# Data management

#### 2021-11-12

This vignette explains how to provide choice data for RprobitB via

As a first step, we recommend to specify the model formula.

## Specify the model formula

The model formula is specified using a formula object, let’s call it form.

The structure of form is choice ~ A | B | C, where

• choice is the discrete choice we aim to explain,

• A are alternative and choice situation specific covariates with a generic coefficient (we call them covariates of type 1),

• B are choice situation specific covariates with alternative specific coefficients (we call them covariates of type 2),

• and C are alternative and choice situation specific covariates with alternative specific coefficients (we call them covariates of type 3).

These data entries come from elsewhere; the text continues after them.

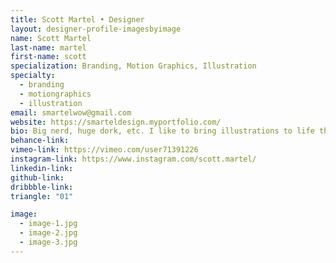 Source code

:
 ```yaml
---
title: Scott Martel • Designer
layout: designer-profile-imagesbyimage
name: Scott Martel
last-name: martel
first-name: scott
specialization: Branding, Motion Graphics, Illustration
specialty:
  - branding
  - motiongraphics
  - illustration
email: smartelwow@gmail.com
website: https://smarteldesign.myportfolio.com/
bio: Big nerd, huge dork, etc. I like to bring illustrations to life through motion.
behance-link:
vimeo-link: https://vimeo.com/user71391226
instagram-link: https://www.instagram.com/scott.martel/
linkedin-link:
github-link:
dribbble-link:
triangle: "01"

image:
  - image-1.jpg
  - image-2.jpg
  - image-3.jpg
---
```

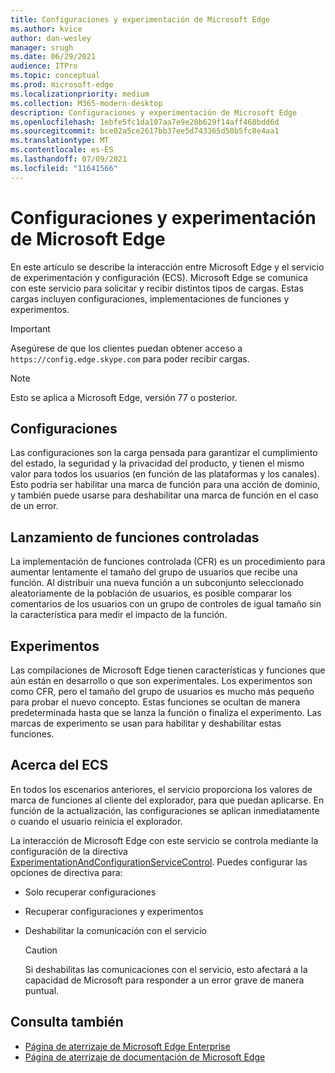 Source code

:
 ```yaml
---
title: Configuraciones y experimentación de Microsoft Edge
ms.author: kvice
author: dan-wesley
manager: srugh
ms.date: 06/29/2021
audience: ITPro
ms.topic: conceptual
ms.prod: microsoft-edge
ms.localizationpriority: medium
ms.collection: M365-modern-desktop
description: Configuraciones y experimentación de Microsoft Edge
ms.openlocfilehash: 1ebfe5fc1da107aa7e9e20b629f14aff468bdd6d
ms.sourcegitcommit: bce02a5ce2617bb37ee5d743365d50b5fc8e4aa1
ms.translationtype: MT
ms.contentlocale: es-ES
ms.lasthandoff: 07/09/2021
ms.locfileid: "11641566"
---
```

# <a name="microsoft-edge-configurations-and-experimentation"></a>Configuraciones y experimentación de Microsoft Edge

En este artículo se describe la interacción entre Microsoft Edge y el servicio de experimentación y configuración (ECS). Microsoft Edge se comunica con este servicio para solicitar y recibir distintos tipos de cargas. Estas cargas incluyen configuraciones, implementaciones de funciones y experimentos.

> [!IMPORTANT]
> Asegúrese de que los clientes puedan obtener acceso a `https://config.edge.skype.com` para poder recibir cargas.

> [!NOTE]
> Esto se aplica a Microsoft Edge, versión 77 o posterior.

## <a name="configurations"></a>Configuraciones

Las configuraciones son la carga pensada para garantizar el cumplimiento del estado, la seguridad y la privacidad del producto, y tienen el mismo valor para todos los usuarios (en función de las plataformas y los canales). Esto podría ser habilitar una marca de función para una acción de dominio, y también puede usarse para deshabilitar una marca de función en el caso de un error.

## <a name="controlled-feature-rollout"></a>Lanzamiento de funciones controladas

La implementación de funciones controlada (CFR) es un procedimiento para aumentar lentamente el tamaño del grupo de usuarios que recibe una función. Al distribuir una nueva función a un subconjunto seleccionado aleatoriamente de la población de usuarios, es posible comparar los comentarios de los usuarios con un grupo de controles de igual tamaño sin la característica para medir el impacto de la función.

## <a name="experiments"></a>Experimentos

Las compilaciones de Microsoft Edge tienen características y funciones que aún están en desarrollo o que son experimentales. Los experimentos son como CFR, pero el tamaño del grupo de usuarios es mucho más pequeño para probar el nuevo concepto. Estas funciones se ocultan de manera predeterminada hasta que se lanza la función o finaliza el experimento. Las marcas de experimento se usan para habilitar y deshabilitar estas funciones.

## <a name="about-the-ecs"></a>Acerca del ECS

En todos los escenarios anteriores, el servicio proporciona los valores de marca de funciones al cliente del explorador, para que puedan aplicarse. En función de la actualización, las configuraciones se aplican inmediatamente o cuando el usuario reinicia el explorador.

La interacción de Microsoft Edge con este servicio se controla mediante la configuración de la directiva [ExperimentationAndConfigurationServiceControl](./microsoft-edge-policies.md#experimentationandconfigurationservicecontrol). Puedes configurar las opciones de directiva para:

- Solo recuperar configuraciones
- Recuperar configuraciones y experimentos
- Deshabilitar la comunicación con el servicio

  > [!CAUTION]
  > Si deshabilitas las comunicaciones con el servicio, esto afectará a la capacidad de Microsoft para responder a un error grave de manera puntual.

## <a name="see-also"></a>Consulta también

- [Página de aterrizaje de Microsoft Edge Enterprise](https://www.microsoftedgeinsider.com/enterprise)
- [Página de aterrizaje de documentación de Microsoft Edge](./index.yml) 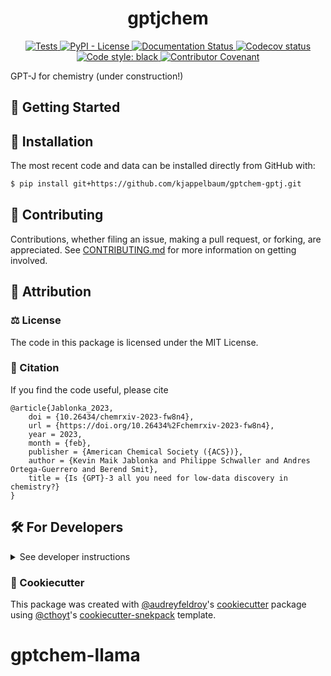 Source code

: <!--
<p align="center">
  <img src="https://github.com/kjappelbaum/gptchem-gptj/raw/main/docs/source/logo.png" height="150">
</p>
-->

<h1 align="center">
  gptjchem
</h1>

<p align="center">
    <a href="https://github.com/kjappelbaum/gptchem-gptj/actions?query=workflow%3ATests">
        <img alt="Tests" src="https://github.com/kjappelbaum/gptchem-gptj/workflows/Tests/badge.svg" />
    </a>
    <a href="https://github.com/kjappelbaum/gptchem-gptj/blob/main/LICENSE">
        <img alt="PyPI - License" src="https://img.shields.io/pypi/l/gptjchem" />
    </a>
    <a href='https://gptjchem.readthedocs.io/en/latest/?badge=latest'>
        <img src='https://readthedocs.org/projects/gptjchem/badge/?version=latest' alt='Documentation Status' />
    </a>
    <a href="https://codecov.io/gh/kjappelbaum/gptchem-gptj/branch/main">
        <img src="https://codecov.io/gh/kjappelbaum/gptchem-gptj/branch/main/graph/badge.svg" alt="Codecov status" />
    </a>  
    <a href='https://github.com/psf/black'>
        <img src='https://img.shields.io/badge/code%20style-black-000000.svg' alt='Code style: black' />
    </a>
    <a href="https://github.com/kjappelbaum/gptchem-gptj/blob/main/.github/CODE_OF_CONDUCT.md">
        <img src="https://img.shields.io/badge/Contributor%20Covenant-2.1-4baaaa.svg" alt="Contributor Covenant"/>
    </a>
</p>

GPT-J for chemistry (under construction!)

## 💪 Getting Started


## 🚀 Installation

<!-- Uncomment this section after your first ``tox -e finish``
The most recent release can be installed from
[PyPI](https://pypi.org/project/gptjchem/) with:

```bash
$ pip install gptjchem
```
-->

The most recent code and data can be installed directly from GitHub with:

```bash
$ pip install git+https://github.com/kjappelbaum/gptchem-gptj.git
```

## 👐 Contributing

Contributions, whether filing an issue, making a pull request, or forking, are appreciated. See
[CONTRIBUTING.md](https://github.com/kjappelbaum/gptchem-gptj/blob/master/.github/CONTRIBUTING.md) for more information on getting involved.

## 👋 Attribution

### ⚖️ License

The code in this package is licensed under the MIT License.


### 📖 Citation

If you find the code useful, please cite

```
@article{Jablonka_2023,
	doi = {10.26434/chemrxiv-2023-fw8n4},
	url = {https://doi.org/10.26434%2Fchemrxiv-2023-fw8n4},
	year = 2023,
	month = {feb},
	publisher = {American Chemical Society ({ACS})},
	author = {Kevin Maik Jablonka and Philippe Schwaller and Andres Ortega-Guerrero and Berend Smit},
	title = {Is {GPT}-3 all you need for low-data discovery in chemistry?}
}
```


<!--
### 🎁 Support

This project has been supported by the following organizations (in alphabetical order):

- [Harvard Program in Therapeutic Science - Laboratory of Systems Pharmacology](https://hits.harvard.edu/the-program/laboratory-of-systems-pharmacology/)

-->

<!--
### 💰 Funding

This project has been supported by the following grants:

| Funding Body | Program                                                                                                                       | Grant         |
| ------------ | ----------------------------------------------------------------------------------------------------------------------------- | ------------- |
| DARPA        | [Automating Scientific Knowledge Extraction (ASKE)](https://www.darpa.mil/program/automating-scientific-knowledge-extraction) | HR00111990009 |
-->

## 🛠️ For Developers

<details>
  <summary>See developer instructions</summary>


The final section of the README is for if you want to get involved by making a code contribution.

### Development Installation

To install in development mode, use the following:

```bash
$ git clone git+https://github.com/kjappelbaum/gptchem-gptj.git
$ cd gptchem-gptj
$ pip install -e .
```

### 🥼 Testing

After cloning the repository and installing `tox` with `pip install tox`, the unit tests in the `tests/` folder can be
run reproducibly with:

```shell
$ tox
```

Additionally, these tests are automatically re-run with each commit in a [GitHub Action](https://github.com/kjappelbaum/gptchem-gptj/actions?query=workflow%3ATests).

### 📖 Building the Documentation

The documentation can be built locally using the following:

```shell
$ git clone git+https://github.com/kjappelbaum/gptchem-gptj.git
$ cd gptchem-gptj
$ tox -e docs
$ open docs/build/html/index.html
``` 

The documentation automatically installs the package as well as the `docs`
extra specified in the [`setup.cfg`](setup.cfg). `sphinx` plugins
like `texext` can be added there. Additionally, they need to be added to the
`extensions` list in [`docs/source/conf.py`](docs/source/conf.py).

### 📦 Making a Release

After installing the package in development mode and installing
`tox` with `pip install tox`, the commands for making a new release are contained within the `finish` environment
in `tox.ini`. Run the following from the shell:

```shell
$ tox -e finish
```

This script does the following:

1. Uses [Bump2Version](https://github.com/c4urself/bump2version) to switch the version number in the `setup.cfg`,
   `src/gptjchem/version.py`, and [`docs/source/conf.py`](docs/source/conf.py) to not have the `-dev` suffix
2. Packages the code in both a tar archive and a wheel using [`build`](https://github.com/pypa/build)
3. Uploads to PyPI using [`twine`](https://github.com/pypa/twine). Be sure to have a `.pypirc` file configured to avoid the need for manual input at this
   step
4. Push to GitHub. You'll need to make a release going with the commit where the version was bumped.
5. Bump the version to the next patch. If you made big changes and want to bump the version by minor, you can
   use `tox -e bumpversion minor` after.
</details>

### 🍪 Cookiecutter

This package was created with [@audreyfeldroy](https://github.com/audreyfeldroy)'s
[cookiecutter](https://github.com/cookiecutter/cookiecutter) package using [@cthoyt](https://github.com/cthoyt)'s
[cookiecutter-snekpack](https://github.com/cthoyt/cookiecutter-snekpack) template.
# gptchem-llama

Keep the following rules in mind:

• By default, alternative specific constants are added to the model1. They can be removed by adding +0 in the second spot, e.g. choice ~ A | B + 0.

• To exclude covariates of the backmost categories, use either 0, e.g. choice ~ A | B | 0 or just leave this part out and write choice ~ A | B. However, to exclude covariates of front categories, we have to use 0, e.g. choice ~ A | 0 | C.

• To include more than one covariate of the same category, use +, e.g. choice ~ A1 + A2 | B.

• If we don’t want to include any covariates of the second category but we want to estimate alternative specific constants, add 1 in the second spot, e.g. choice ~ A | 1. The expression choice ~ A | 0 is interpreted as no covariates of the second category and no alternative specific constants.

To have random effects for specific variables, we need to define a character vector re of the corresponding variable names. To have random effects for the alternative specific constants, include "ASC" in re.

### Example: Simulated choice of transportation means

Say we want to explain the choice of transportation means by the variables cost, income, and travel_time. We furthermore want to add alternative specific constants.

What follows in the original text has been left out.